**Aim of the task**
Return, from the material below, each line in which the word "have" is present.

**Provided data**
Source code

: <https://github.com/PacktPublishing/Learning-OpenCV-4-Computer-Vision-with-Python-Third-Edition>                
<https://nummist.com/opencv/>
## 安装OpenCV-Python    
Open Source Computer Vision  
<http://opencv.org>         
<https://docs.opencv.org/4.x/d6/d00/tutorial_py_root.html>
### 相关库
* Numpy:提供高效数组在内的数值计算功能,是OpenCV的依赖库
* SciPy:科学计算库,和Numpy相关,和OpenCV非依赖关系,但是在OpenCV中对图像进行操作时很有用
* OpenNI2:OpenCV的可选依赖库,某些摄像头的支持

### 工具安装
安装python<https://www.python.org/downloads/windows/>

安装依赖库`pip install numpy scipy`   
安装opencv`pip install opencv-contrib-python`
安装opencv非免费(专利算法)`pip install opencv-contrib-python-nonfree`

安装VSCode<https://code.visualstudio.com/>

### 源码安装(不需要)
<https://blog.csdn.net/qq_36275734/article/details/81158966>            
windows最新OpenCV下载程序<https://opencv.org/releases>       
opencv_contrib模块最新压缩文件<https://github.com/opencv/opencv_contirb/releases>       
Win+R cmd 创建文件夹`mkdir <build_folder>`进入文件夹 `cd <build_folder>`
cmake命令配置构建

--

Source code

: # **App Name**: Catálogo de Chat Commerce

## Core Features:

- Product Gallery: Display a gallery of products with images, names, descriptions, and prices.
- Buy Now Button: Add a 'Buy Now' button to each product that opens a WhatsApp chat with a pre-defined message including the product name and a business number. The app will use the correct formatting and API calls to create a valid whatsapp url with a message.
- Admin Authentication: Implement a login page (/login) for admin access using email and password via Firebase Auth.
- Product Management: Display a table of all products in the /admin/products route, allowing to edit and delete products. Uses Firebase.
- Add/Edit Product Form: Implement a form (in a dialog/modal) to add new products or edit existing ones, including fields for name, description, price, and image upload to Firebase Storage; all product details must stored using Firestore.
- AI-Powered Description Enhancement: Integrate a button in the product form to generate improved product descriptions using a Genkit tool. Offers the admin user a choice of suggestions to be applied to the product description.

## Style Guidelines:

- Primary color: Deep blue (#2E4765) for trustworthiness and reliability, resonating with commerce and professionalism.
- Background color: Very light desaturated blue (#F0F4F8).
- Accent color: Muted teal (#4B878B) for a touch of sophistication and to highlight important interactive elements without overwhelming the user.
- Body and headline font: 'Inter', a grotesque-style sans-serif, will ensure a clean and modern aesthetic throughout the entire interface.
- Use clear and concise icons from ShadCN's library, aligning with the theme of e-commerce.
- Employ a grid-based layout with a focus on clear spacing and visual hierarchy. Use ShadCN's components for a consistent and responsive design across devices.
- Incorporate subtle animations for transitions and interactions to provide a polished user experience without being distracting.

---

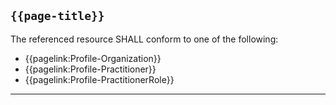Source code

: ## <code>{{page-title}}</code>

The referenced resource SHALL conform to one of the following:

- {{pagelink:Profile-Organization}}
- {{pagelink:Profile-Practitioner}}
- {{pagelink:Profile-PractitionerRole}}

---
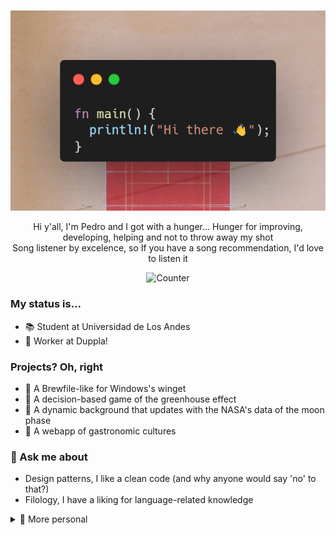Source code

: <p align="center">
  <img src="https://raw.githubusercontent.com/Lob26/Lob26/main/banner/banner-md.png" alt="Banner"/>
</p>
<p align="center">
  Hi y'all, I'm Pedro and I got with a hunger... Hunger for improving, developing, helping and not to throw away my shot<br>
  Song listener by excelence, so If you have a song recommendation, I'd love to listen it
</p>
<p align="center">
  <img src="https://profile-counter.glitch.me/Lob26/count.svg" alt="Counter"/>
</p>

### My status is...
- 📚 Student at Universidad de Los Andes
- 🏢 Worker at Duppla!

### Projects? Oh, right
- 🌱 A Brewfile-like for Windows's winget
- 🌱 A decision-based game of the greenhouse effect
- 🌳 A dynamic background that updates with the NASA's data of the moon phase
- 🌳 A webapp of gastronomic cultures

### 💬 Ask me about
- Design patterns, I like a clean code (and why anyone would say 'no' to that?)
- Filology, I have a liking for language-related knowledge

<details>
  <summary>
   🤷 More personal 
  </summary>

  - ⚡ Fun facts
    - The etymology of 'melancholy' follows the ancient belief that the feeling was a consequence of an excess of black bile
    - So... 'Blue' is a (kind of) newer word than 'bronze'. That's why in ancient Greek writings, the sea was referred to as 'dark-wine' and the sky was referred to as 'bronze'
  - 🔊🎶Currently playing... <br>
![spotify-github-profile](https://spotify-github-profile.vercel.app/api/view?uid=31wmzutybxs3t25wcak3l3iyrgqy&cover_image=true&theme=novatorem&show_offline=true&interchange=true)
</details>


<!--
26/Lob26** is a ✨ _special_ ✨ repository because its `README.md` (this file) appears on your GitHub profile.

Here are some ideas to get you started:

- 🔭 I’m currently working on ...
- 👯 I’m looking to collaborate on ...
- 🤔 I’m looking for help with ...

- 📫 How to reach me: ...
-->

**Output for this exercise**
  Song listener by excelence, so If you have a song recommendation, I'd love to listen it
- Filology, I have a liking for language-related knowledge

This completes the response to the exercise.